New York, Museum of Modern Art, Sixteen Americans, December 1959 - February 1960
The present work, Dawn's Wedding Feast, Column VI was one of the totemic inhabitants of this coolly abstracted, monochromatic environment. The title itself recalls the "rosy fingered dawn" epithet oft used to describe the promising beginning of Odysseus's epic journey in the Odyssey, perhaps suggesting Nevelson's acute awareness that the inclusion in this seminal exhibition was a promising new beginning for her career. Further, there was a dichotomous relationship to the eponymous title which was personally referential for Nevelson, as she ended a fractious marriage in 1941. As much as Nevelson's use of black had a specific function for her, so too was the radical use of pure white. Its application for the environment was intentional and deliberate as she stated, "It was, a kind of wish fulfillment, a transition to a marriage with the world." (Exh. Cat., The Sculpture of Louise Nevelson: Constructing a Legend, New York, The Jewish Museum, 2007, p. 45) The color may have been different but the function for Nevelson was the same, a homogenous and simple color owning the hefty task of uniting disparate and heterogeneous elements into a oneness and sameness.
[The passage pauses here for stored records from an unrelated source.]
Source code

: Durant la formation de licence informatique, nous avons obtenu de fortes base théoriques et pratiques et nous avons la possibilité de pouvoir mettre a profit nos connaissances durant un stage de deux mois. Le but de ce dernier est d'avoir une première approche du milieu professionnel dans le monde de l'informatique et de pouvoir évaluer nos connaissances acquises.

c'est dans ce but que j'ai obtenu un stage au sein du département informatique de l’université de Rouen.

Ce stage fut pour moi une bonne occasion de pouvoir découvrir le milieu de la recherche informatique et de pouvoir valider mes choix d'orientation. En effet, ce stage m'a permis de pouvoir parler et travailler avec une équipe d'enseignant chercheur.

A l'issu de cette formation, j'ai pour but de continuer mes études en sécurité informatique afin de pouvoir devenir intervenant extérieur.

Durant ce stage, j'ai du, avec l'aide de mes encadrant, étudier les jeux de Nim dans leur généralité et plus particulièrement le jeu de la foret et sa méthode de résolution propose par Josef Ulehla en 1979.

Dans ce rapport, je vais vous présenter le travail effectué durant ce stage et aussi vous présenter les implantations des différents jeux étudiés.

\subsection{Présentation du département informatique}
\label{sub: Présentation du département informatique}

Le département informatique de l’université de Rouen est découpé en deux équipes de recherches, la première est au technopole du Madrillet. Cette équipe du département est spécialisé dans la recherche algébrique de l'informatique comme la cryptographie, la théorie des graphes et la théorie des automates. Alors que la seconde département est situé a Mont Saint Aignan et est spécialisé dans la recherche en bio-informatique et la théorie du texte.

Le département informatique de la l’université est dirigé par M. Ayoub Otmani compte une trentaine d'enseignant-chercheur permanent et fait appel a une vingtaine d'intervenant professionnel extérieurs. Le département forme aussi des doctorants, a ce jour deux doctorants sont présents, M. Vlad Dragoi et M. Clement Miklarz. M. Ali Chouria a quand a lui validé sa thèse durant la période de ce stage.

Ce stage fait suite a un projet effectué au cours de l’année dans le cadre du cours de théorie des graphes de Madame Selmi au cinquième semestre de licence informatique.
Although Nevelson had hoped that the environment would have been acquired by an institution in its entirety, it failed to do so. Dawn's Wedding Feast was dismantled and individual works were sold to institutions and private collectors; others were reconfigured and traveled on to be exhibited as part of the installation Voyage, the white environment exhibited at the American Pavilion of the Venice Biennale in 1962.